Make an exact copy of all the data.
··· GIVEN INFORMATION ···
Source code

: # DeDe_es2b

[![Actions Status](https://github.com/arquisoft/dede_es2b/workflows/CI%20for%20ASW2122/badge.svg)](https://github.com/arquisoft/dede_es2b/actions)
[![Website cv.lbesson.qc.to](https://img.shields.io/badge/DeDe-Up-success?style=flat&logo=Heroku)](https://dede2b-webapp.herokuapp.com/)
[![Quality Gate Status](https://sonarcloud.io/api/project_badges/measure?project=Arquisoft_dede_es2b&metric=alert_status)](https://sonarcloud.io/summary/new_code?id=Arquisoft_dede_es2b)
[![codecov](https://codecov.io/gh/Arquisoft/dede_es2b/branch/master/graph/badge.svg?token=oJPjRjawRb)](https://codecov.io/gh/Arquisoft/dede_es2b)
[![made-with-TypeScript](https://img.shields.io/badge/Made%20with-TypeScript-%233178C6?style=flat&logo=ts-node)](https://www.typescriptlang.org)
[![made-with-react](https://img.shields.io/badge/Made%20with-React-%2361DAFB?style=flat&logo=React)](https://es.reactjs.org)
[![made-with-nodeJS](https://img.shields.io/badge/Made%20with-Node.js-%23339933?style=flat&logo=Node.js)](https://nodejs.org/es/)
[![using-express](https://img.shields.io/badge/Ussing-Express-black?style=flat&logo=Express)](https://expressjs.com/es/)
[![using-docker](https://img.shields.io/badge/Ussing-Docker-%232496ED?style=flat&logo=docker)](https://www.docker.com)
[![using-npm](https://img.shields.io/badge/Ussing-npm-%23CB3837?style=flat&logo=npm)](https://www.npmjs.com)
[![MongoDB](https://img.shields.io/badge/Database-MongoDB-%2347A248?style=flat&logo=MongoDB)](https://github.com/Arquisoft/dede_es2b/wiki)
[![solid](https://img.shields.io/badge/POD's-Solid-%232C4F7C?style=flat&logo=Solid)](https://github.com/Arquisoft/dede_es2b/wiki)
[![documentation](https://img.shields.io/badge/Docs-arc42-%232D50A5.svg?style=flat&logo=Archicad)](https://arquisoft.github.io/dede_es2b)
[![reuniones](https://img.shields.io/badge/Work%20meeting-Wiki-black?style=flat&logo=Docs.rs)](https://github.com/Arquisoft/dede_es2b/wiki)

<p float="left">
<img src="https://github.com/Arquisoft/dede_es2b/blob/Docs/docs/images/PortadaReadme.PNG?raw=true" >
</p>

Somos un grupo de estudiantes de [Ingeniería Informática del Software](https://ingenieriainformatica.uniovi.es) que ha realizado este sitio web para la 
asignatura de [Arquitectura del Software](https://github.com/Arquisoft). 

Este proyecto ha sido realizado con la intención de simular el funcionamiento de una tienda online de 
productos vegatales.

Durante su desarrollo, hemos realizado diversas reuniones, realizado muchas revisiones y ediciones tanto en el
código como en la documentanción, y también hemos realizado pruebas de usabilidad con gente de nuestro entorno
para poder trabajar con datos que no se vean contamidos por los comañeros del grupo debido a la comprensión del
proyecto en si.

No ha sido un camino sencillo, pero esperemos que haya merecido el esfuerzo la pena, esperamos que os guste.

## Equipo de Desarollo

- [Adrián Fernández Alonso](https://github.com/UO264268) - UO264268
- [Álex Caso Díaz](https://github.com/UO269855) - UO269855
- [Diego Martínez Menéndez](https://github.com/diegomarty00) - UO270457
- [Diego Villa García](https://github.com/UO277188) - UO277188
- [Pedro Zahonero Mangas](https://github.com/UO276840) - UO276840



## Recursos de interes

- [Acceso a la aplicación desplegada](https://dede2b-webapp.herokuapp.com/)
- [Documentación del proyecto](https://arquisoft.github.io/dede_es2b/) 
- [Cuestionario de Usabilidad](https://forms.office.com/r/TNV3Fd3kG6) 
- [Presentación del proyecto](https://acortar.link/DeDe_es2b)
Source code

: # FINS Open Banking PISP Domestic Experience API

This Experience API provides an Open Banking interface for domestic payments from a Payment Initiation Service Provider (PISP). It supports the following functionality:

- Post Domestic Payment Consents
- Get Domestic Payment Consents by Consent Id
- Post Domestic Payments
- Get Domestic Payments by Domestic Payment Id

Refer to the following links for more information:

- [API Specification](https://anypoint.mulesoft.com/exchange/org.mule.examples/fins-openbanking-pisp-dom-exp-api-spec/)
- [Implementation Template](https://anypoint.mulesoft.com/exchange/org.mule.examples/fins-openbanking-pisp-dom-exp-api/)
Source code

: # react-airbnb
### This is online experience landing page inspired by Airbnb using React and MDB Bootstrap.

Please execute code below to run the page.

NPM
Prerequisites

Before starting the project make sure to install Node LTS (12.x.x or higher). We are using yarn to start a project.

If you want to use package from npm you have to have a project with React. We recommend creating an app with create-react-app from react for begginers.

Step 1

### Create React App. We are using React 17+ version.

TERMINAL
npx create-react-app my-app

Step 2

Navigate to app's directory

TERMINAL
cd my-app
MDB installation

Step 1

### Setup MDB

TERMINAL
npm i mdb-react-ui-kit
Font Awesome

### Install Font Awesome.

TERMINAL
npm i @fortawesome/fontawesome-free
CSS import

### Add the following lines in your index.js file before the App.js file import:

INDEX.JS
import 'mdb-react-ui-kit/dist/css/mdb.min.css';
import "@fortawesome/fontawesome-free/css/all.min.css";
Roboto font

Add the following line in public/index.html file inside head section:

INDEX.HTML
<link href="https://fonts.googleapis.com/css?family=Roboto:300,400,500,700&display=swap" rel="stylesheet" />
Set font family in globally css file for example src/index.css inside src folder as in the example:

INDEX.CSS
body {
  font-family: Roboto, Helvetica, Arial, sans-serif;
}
···
> WRITTEN REPLY
Source code

: # DeDe_es2b

[![Actions Status](https://github.com/arquisoft/dede_es2b/workflows/CI%20for%20ASW2122/badge.svg)](https://github.com/arquisoft/dede_es2b/actions)
[![Website cv.lbesson.qc.to](https://img.shields.io/badge/DeDe-Up-success?style=flat&logo=Heroku)](https://dede2b-webapp.herokuapp.com/)
[![Quality Gate Status](https://sonarcloud.io/api/project_badges/measure?project=Arquisoft_dede_es2b&metric=alert_status)](https://sonarcloud.io/summary/new_code?id=Arquisoft_dede_es2b)
[![codecov](https://codecov.io/gh/Arquisoft/dede_es2b/branch/master/graph/badge.svg?token=oJPjRjawRb)](https://codecov.io/gh/Arquisoft/dede_es2b)
[![made-with-TypeScript](https://img.shields.io/badge/Made%20with-TypeScript-%233178C6?style=flat&logo=ts-node)](https://www.typescriptlang.org)
[![made-with-react](https://img.shields.io/badge/Made%20with-React-%2361DAFB?style=flat&logo=React)](https://es.reactjs.org)
[![made-with-nodeJS](https://img.shields.io/badge/Made%20with-Node.js-%23339933?style=flat&logo=Node.js)](https://nodejs.org/es/)
[![using-express](https://img.shields.io/badge/Ussing-Express-black?style=flat&logo=Express)](https://expressjs.com/es/)
[![using-docker](https://img.shields.io/badge/Ussing-Docker-%232496ED?style=flat&logo=docker)](https://www.docker.com)
[![using-npm](https://img.shields.io/badge/Ussing-npm-%23CB3837?style=flat&logo=npm)](https://www.npmjs.com)
[![MongoDB](https://img.shields.io/badge/Database-MongoDB-%2347A248?style=flat&logo=MongoDB)](https://github.com/Arquisoft/dede_es2b/wiki)
[![solid](https://img.shields.io/badge/POD's-Solid-%232C4F7C?style=flat&logo=Solid)](https://github.com/Arquisoft/dede_es2b/wiki)
[![documentation](https://img.shields.io/badge/Docs-arc42-%232D50A5.svg?style=flat&logo=Archicad)](https://arquisoft.github.io/dede_es2b)
[![reuniones](https://img.shields.io/badge/Work%20meeting-Wiki-black?style=flat&logo=Docs.rs)](https://github.com/Arquisoft/dede_es2b/wiki)

<p float="left">
<img src="https://github.com/Arquisoft/dede_es2b/blob/Docs/docs/images/PortadaReadme.PNG?raw=true" >
</p>

Somos un grupo de estudiantes de [Ingeniería Informática del Software](https://ingenieriainformatica.uniovi.es) que ha realizado este sitio web para la 
asignatura de [Arquitectura del Software](https://github.com/Arquisoft). 

Este proyecto ha sido realizado con la intención de simular el funcionamiento de una tienda online de 
productos vegatales.

Durante su desarrollo, hemos realizado diversas reuniones, realizado muchas revisiones y ediciones tanto en el
código como en la documentanción, y también hemos realizado pruebas de usabilidad con gente de nuestro entorno
para poder trabajar con datos que no se vean contamidos por los comañeros del grupo debido a la comprensión del
proyecto en si.

No ha sido un camino sencillo, pero esperemos que haya merecido el esfuerzo la pena, esperamos que os guste.

## Equipo de Desarollo

- [Adrián Fernández Alonso](https://github.com/UO264268) - UO264268
- [Álex Caso Díaz](https://github.com/UO269855) - UO269855
- [Diego Martínez Menéndez](https://github.com/diegomarty00) - UO270457
- [Diego Villa García](https://github.com/UO277188) - UO277188
- [Pedro Zahonero Mangas](https://github.com/UO276840) - UO276840



## Recursos de interes

- [Acceso a la aplicación desplegada](https://dede2b-webapp.herokuapp.com/)
- [Documentación del proyecto](https://arquisoft.github.io/dede_es2b/) 
- [Cuestionario de Usabilidad](https://forms.office.com/r/TNV3Fd3kG6) 
- [Presentación del proyecto](https://acortar.link/DeDe_es2b)
Source code

: # FINS Open Banking PISP Domestic Experience API

This Experience API provides an Open Banking interface for domestic payments from a Payment Initiation Service Provider (PISP). It supports the following functionality:

- Post Domestic Payment Consents
- Get Domestic Payment Consents by Consent Id
- Post Domestic Payments
- Get Domestic Payments by Domestic Payment Id

Refer to the following links for more information:

- [API Specification](https://anypoint.mulesoft.com/exchange/org.mule.examples/fins-openbanking-pisp-dom-exp-api-spec/)
- [Implementation Template](https://anypoint.mulesoft.com/exchange/org.mule.examples/fins-openbanking-pisp-dom-exp-api/)
Source code

: # react-airbnb
### This is online experience landing page inspired by Airbnb using React and MDB Bootstrap.

Please execute code below to run the page.

NPM
Prerequisites

Before starting the project make sure to install Node LTS (12.x.x or higher). We are using yarn to start a project.

If you want to use package from npm you have to have a project with React. We recommend creating an app with create-react-app from react for begginers.

Step 1

### Create React App. We are using React 17+ version.

TERMINAL
npx create-react-app my-app

Step 2

Navigate to app's directory

TERMINAL
cd my-app
MDB installation

Step 1

### Setup MDB

TERMINAL
npm i mdb-react-ui-kit
Font Awesome

### Install Font Awesome.

TERMINAL
npm i @fortawesome/fontawesome-free
CSS import

### Add the following lines in your index.js file before the App.js file import:

INDEX.JS
import 'mdb-react-ui-kit/dist/css/mdb.min.css';
import "@fortawesome/fontawesome-free/css/all.min.css";
Roboto font

Add the following line in public/index.html file inside head section:

INDEX.HTML
<link href="https://fonts.googleapis.com/css?family=Roboto:300,400,500,700&display=swap" rel="stylesheet" />
Set font family in globally css file for example src/index.css inside src folder as in the example:

INDEX.CSS
body {
  font-family: Roboto, Helvetica, Arial, sans-serif;
}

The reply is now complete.